(Saved entries)
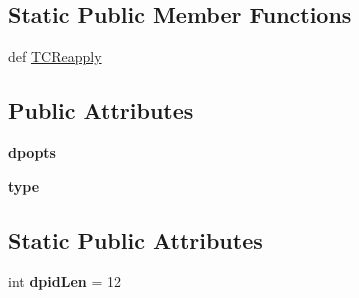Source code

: \subsection*{Static Public Member Functions}
\begin{DoxyCompactItemize}
\item 
def \hyperlink{classmininet_1_1node_1_1UserSwitch_aa1ff2eb96e96a859fc2824445d7f4a8e}{T\-C\-Reapply}
\end{DoxyCompactItemize}
\subsection*{Public Attributes}
\begin{DoxyCompactItemize}
\item 
\hypertarget{classmininet_1_1node_1_1UserSwitch_ae51f38317bcc709effce4661dfb04cef}{{\bfseries dpopts}}\label{classmininet_1_1node_1_1UserSwitch_ae51f38317bcc709effce4661dfb04cef}

\item 
\hypertarget{classmininet_1_1node_1_1UserSwitch_aac7fa7c7e58bab03d13abf27ab3fb1b9}{{\bfseries type}}\label{classmininet_1_1node_1_1UserSwitch_aac7fa7c7e58bab03d13abf27ab3fb1b9}

\end{DoxyCompactItemize}
\subsection*{Static Public Attributes}
\begin{DoxyCompactItemize}
\item 
\hypertarget{classmininet_1_1node_1_1UserSwitch_aba22c07b886451d022841316cbaa5ce8}{int {\bfseries dpid\-Len} = 12}\label{classmininet_1_1node_1_1UserSwitch_aba22c07b886451d022841316cbaa5ce8}

\end{DoxyCompactItemize}


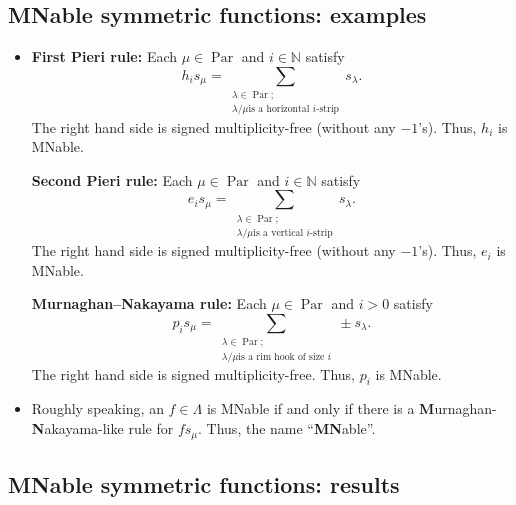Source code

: \documentclass[numbers=enddot,12pt,final,onecolumn,notitlepage]{scrartcl}%
\newcommand{\0}{\phantom{c}}
\let\sumnonlimits\sum
\renewcommand{\sum}{\sumnonlimits\limits}
\begin{document}
\subsection{MNable symmetric functions: examples}

\begin{itemize}
\item {\textbf{First Pieri rule:} Each $\mu\in\operatorname*{Par}$ and
$i\in\mathbb{N}$ satisfy%
\[
h_{i}s_{\mu}=\sum_{\substack{\lambda\in\operatorname*{Par};\\\lambda/\mu\text{
is a horizontal }i\text{-strip}}}s_{\lambda}.
\]
The right hand side is signed multiplicity-free (without any $-1$'s). Thus,
$h_{i}$ is MNable.}

{\textbf{Second Pieri rule:} Each $\mu\in\operatorname*{Par}$ and
$i\in\mathbb{N}$ satisfy%
\[
e_{i}s_{\mu}=\sum_{\substack{\lambda\in\operatorname*{Par};\\\lambda/\mu\text{
is a vertical }i\text{-strip}}}s_{\lambda}.
\]
The right hand side is signed multiplicity-free (without any $-1$'s). Thus,
$e_{i}$ is MNable.}

{\textbf{Murnaghan--Nakayama rule:} Each $\mu\in\operatorname*{Par}$ and $i>0$
satisfy
\[
p_{i}s_{\mu}=\sum_{\substack{\lambda\in\operatorname*{Par};\\\lambda/\mu\text{
is a rim hook of size }i}} \pm s_{\lambda}.
\]
The right hand side is signed multiplicity-free. Thus, $p_{i}$ is MNable.}

\item Roughly speaking, an $f\in\Lambda$ is MNable if and only if there is a
\textbf{M}urnaghan-\textbf{N}akayama-like rule for $fs_{\mu}$. Thus, the name
\textquotedblleft\textbf{MN}able\textquotedblright.
\end{itemize}

\subsection{MNable symmetric functions: results}
\end{document}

*What is required*: Write out each line above containing "Pieri".

*Solution to the exercise*:
\item {\textbf{First Pieri rule:} Each $\mu\in\operatorname*{Par}$ and
{\textbf{Second Pieri rule:} Each $\mu\in\operatorname*{Par}$ and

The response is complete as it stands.